→ **EXERCISE DIRECTIONS**:
Copy word for word the lines of the records below, beginning at the one with "1. Netty在创建Cha" and finishing at the one with "C5 - Compute", ends included, but none of the pictures.
═══ GIVEN DATA
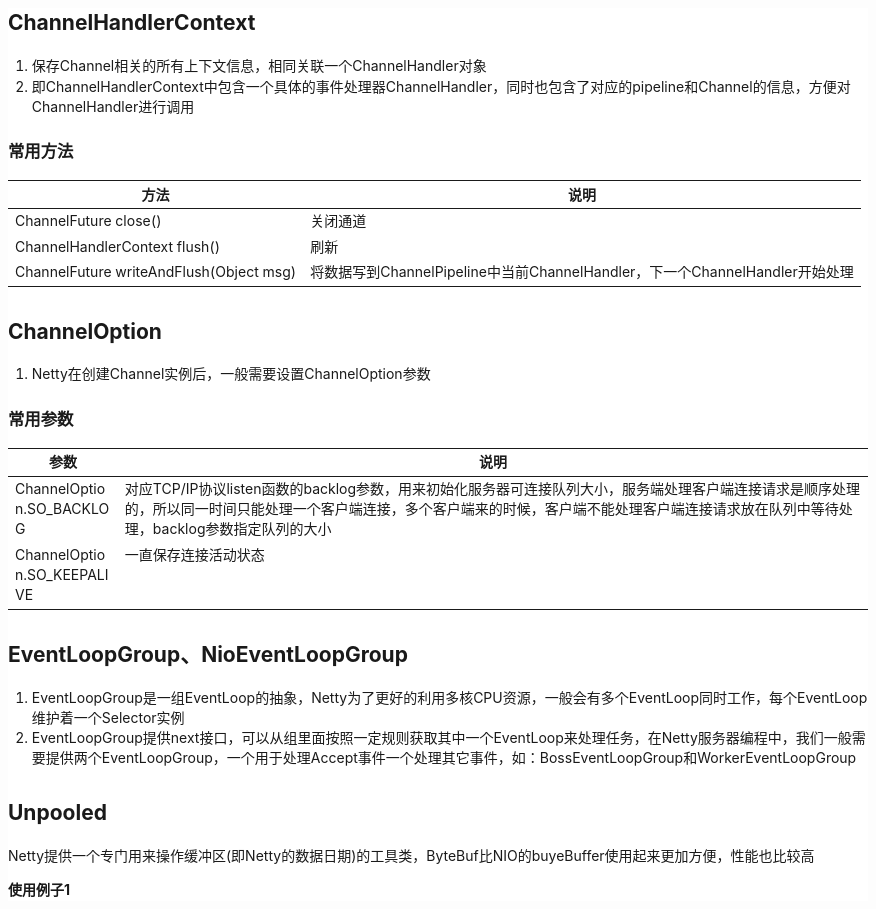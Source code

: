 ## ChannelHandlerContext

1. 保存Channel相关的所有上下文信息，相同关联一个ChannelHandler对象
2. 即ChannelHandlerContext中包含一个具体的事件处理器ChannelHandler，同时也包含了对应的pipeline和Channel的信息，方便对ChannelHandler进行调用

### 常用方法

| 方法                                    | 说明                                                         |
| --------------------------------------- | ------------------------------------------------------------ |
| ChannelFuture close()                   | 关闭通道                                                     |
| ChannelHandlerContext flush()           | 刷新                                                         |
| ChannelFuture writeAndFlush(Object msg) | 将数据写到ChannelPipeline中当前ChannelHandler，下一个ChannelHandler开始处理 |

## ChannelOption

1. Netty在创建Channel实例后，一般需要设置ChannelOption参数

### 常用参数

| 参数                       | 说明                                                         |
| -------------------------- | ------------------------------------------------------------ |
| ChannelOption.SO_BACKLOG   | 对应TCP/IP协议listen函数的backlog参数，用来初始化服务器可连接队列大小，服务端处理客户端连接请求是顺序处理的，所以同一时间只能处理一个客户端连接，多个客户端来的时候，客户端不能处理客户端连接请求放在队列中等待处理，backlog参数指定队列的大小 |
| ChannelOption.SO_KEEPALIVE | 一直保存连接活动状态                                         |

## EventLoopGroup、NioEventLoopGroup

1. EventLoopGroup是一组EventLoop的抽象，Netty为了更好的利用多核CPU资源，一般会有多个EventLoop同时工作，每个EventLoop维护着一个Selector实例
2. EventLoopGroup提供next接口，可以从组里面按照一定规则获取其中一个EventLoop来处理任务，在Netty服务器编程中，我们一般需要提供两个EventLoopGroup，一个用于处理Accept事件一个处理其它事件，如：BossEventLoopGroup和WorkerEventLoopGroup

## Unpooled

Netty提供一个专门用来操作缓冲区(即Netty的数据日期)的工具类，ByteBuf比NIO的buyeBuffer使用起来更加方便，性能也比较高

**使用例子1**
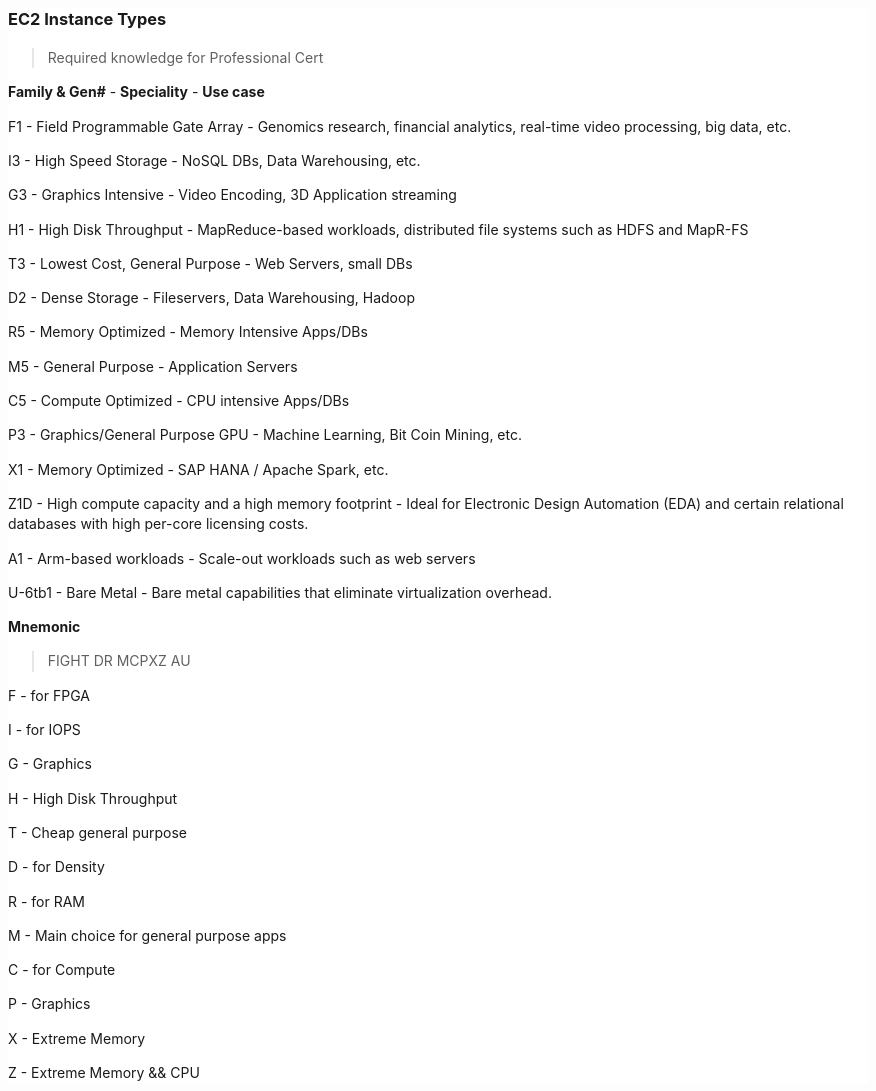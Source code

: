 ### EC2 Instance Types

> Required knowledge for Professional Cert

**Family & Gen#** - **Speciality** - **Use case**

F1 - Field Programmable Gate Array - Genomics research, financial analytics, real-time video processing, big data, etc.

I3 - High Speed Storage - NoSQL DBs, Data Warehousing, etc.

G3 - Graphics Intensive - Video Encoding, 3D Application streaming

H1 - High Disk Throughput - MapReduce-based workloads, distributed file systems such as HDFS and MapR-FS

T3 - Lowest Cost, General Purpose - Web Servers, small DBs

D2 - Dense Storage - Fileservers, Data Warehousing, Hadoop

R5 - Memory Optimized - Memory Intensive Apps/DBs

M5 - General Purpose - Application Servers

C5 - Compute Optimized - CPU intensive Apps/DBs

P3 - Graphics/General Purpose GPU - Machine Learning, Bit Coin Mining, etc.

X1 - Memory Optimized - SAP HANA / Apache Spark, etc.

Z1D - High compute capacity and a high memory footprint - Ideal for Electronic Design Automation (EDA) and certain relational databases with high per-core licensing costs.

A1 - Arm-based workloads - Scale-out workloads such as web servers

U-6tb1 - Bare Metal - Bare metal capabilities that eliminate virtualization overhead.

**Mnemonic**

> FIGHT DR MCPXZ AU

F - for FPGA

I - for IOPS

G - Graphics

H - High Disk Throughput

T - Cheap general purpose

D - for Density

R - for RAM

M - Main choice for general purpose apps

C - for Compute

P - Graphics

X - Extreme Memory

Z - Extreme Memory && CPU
══════
→ **TASK RESPONSE**:
1. Netty在创建Channel实例后，一般需要设置ChannelOption参数

### 常用参数

| 参数                       | 说明                                                         |
| -------------------------- | ------------------------------------------------------------ |
| ChannelOption.SO_BACKLOG   | 对应TCP/IP协议listen函数的backlog参数，用来初始化服务器可连接队列大小，服务端处理客户端连接请求是顺序处理的，所以同一时间只能处理一个客户端连接，多个客户端来的时候，客户端不能处理客户端连接请求放在队列中等待处理，backlog参数指定队列的大小 |
| ChannelOption.SO_KEEPALIVE | 一直保存连接活动状态                                         |

## EventLoopGroup、NioEventLoopGroup

1. EventLoopGroup是一组EventLoop的抽象，Netty为了更好的利用多核CPU资源，一般会有多个EventLoop同时工作，每个EventLoop维护着一个Selector实例
2. EventLoopGroup提供next接口，可以从组里面按照一定规则获取其中一个EventLoop来处理任务，在Netty服务器编程中，我们一般需要提供两个EventLoopGroup，一个用于处理Accept事件一个处理其它事件，如：BossEventLoopGroup和WorkerEventLoopGroup

## Unpooled

Netty提供一个专门用来操作缓冲区(即Netty的数据日期)的工具类，ByteBuf比NIO的buyeBuffer使用起来更加方便，性能也比较高

**使用例子1**
Source code

: ### EC2 Instance Types

> Required knowledge for Professional Cert

**Family & Gen#** - **Speciality** - **Use case**

F1 - Field Programmable Gate Array - Genomics research, financial analytics, real-time video processing, big data, etc.

I3 - High Speed Storage - NoSQL DBs, Data Warehousing, etc.

G3 - Graphics Intensive - Video Encoding, 3D Application streaming

H1 - High Disk Throughput - MapReduce-based workloads, distributed file systems such as HDFS and MapR-FS

T3 - Lowest Cost, General Purpose - Web Servers, small DBs

D2 - Dense Storage - Fileservers, Data Warehousing, Hadoop

R5 - Memory Optimized - Memory Intensive Apps/DBs

M5 - General Purpose - Application Servers

C5 - Compute Optimized - CPU intensive Apps/DBs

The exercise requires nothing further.